Data for the task Start Marker

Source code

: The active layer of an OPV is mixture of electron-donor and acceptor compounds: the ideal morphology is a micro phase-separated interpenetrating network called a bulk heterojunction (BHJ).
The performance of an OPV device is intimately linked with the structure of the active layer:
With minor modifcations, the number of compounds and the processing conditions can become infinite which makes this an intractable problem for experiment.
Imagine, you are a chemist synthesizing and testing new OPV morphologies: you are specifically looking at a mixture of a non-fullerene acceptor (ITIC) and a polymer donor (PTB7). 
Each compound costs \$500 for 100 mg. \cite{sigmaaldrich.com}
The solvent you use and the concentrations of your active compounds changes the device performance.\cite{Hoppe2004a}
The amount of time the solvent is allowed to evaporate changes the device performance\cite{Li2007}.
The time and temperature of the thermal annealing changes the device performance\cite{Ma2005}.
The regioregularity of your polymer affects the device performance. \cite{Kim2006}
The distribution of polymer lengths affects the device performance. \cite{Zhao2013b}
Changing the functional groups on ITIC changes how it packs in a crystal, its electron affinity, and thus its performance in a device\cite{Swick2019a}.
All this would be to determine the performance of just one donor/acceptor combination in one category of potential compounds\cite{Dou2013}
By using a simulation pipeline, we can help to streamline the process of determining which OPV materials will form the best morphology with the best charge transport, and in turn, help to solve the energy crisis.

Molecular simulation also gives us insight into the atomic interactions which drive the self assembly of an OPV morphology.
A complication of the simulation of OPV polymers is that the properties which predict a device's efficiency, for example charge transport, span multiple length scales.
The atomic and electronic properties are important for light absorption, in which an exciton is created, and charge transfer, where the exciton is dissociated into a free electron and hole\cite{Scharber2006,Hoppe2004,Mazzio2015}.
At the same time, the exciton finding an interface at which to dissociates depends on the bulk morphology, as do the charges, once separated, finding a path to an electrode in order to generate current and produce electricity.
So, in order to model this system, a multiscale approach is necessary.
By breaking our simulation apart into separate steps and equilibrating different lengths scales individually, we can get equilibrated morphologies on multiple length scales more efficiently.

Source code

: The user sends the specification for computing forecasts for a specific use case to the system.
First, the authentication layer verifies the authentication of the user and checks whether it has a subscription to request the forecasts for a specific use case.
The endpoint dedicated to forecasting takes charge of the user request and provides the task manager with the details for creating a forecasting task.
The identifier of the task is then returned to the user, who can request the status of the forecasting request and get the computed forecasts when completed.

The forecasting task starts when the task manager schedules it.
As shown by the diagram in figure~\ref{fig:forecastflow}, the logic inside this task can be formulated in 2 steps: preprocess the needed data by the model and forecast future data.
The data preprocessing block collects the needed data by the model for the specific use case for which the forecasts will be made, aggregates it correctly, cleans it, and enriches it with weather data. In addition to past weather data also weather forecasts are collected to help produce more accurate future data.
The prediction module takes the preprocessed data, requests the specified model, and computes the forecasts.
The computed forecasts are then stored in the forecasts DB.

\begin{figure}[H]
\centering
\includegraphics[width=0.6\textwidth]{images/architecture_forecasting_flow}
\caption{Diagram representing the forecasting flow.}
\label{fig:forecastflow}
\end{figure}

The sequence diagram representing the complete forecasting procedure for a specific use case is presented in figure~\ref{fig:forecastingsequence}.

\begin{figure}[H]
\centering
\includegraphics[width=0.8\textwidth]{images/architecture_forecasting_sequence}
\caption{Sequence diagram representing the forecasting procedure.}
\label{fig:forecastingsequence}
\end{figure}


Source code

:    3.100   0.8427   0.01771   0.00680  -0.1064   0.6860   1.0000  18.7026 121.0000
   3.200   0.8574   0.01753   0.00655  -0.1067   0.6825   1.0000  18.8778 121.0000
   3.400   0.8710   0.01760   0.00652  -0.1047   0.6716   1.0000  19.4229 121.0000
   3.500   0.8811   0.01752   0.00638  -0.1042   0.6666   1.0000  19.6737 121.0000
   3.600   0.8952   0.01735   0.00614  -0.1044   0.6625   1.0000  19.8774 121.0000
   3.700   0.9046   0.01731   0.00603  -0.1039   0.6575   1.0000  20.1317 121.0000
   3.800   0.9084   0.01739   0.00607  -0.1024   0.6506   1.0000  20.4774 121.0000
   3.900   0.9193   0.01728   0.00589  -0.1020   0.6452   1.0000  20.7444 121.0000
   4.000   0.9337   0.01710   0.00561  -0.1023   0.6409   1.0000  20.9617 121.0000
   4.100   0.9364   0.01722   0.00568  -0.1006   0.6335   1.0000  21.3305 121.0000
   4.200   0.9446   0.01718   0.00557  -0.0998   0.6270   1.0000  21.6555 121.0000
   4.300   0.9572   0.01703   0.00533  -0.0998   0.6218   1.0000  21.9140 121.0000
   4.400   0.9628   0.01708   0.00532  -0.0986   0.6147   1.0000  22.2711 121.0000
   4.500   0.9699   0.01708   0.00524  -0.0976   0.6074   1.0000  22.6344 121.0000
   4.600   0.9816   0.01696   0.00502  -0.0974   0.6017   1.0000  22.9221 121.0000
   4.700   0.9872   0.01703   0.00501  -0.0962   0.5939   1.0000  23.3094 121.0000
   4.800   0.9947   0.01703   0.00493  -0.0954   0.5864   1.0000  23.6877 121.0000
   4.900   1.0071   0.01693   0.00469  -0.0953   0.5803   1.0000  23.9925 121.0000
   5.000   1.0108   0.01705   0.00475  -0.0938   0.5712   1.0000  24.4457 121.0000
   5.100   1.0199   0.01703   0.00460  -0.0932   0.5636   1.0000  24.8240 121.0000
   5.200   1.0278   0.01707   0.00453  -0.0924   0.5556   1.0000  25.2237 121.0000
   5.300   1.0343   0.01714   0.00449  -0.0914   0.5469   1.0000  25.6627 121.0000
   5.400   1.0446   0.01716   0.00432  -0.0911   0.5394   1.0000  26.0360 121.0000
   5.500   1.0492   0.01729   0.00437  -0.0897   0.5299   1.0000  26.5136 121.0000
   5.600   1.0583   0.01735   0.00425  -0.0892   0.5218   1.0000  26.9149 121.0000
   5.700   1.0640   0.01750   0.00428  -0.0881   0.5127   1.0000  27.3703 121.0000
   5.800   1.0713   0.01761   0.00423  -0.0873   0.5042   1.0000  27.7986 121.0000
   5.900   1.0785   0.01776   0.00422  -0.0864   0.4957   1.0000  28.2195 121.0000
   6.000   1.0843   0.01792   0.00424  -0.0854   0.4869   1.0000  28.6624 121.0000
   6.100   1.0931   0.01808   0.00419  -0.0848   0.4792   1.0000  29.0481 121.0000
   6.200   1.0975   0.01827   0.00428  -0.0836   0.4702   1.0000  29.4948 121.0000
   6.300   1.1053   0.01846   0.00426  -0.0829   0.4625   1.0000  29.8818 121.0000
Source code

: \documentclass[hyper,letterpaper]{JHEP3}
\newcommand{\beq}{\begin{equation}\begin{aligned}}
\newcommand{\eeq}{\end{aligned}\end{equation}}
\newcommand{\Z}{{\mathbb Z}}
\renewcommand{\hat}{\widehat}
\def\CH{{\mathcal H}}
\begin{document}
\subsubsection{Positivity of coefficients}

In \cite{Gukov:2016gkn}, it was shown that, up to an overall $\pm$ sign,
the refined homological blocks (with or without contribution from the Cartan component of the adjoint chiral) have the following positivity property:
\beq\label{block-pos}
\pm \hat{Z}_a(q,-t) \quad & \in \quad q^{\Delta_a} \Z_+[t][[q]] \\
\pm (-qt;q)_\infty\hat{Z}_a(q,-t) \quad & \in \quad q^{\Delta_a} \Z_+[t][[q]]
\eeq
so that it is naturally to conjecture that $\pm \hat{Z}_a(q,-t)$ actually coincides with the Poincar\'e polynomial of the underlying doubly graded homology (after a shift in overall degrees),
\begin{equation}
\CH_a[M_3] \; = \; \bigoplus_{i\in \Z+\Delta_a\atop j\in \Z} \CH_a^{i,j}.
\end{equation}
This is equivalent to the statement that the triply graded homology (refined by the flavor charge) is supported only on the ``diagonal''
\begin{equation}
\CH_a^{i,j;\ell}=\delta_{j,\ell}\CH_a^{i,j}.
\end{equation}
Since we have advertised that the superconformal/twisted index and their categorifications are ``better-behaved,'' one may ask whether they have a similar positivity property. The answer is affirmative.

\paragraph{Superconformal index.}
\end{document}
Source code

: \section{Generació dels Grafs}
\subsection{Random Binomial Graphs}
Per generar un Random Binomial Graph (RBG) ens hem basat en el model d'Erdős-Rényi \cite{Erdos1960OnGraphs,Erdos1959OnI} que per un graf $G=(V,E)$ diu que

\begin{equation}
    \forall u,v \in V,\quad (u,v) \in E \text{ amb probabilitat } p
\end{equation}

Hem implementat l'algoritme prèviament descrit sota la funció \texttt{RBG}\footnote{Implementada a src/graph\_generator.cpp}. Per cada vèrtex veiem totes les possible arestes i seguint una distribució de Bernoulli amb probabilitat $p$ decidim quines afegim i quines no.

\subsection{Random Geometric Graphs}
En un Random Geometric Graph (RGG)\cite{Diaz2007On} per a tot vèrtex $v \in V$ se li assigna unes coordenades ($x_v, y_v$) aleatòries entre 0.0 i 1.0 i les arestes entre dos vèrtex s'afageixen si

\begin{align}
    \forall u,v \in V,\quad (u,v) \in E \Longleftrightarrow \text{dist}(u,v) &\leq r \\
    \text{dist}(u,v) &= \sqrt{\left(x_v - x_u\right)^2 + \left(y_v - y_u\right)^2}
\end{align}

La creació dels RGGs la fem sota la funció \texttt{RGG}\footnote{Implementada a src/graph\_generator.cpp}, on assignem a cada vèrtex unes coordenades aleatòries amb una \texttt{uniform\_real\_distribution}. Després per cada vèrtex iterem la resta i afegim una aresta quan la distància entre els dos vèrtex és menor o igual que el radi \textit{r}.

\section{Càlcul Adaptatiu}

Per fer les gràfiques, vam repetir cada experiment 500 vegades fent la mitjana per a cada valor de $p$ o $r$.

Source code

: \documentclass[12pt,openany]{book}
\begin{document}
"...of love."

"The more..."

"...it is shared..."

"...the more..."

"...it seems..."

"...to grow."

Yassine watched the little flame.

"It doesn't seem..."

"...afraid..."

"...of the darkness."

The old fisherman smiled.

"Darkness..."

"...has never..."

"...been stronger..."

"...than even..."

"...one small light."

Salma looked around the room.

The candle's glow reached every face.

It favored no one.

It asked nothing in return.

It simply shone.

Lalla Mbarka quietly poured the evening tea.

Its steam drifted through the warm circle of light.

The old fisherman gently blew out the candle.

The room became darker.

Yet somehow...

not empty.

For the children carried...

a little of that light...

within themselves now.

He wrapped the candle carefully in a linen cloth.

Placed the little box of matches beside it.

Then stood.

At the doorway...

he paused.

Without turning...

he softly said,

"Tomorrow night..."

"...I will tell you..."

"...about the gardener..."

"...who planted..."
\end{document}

Data for the task End Marker

**Instructions to follow**
Among the records, find each line where the word "label" occurs, and copy it.

**Response for this exercise**
\label{fig:forecastflow}
\label{fig:forecastingsequence}
\beq\label{block-pos}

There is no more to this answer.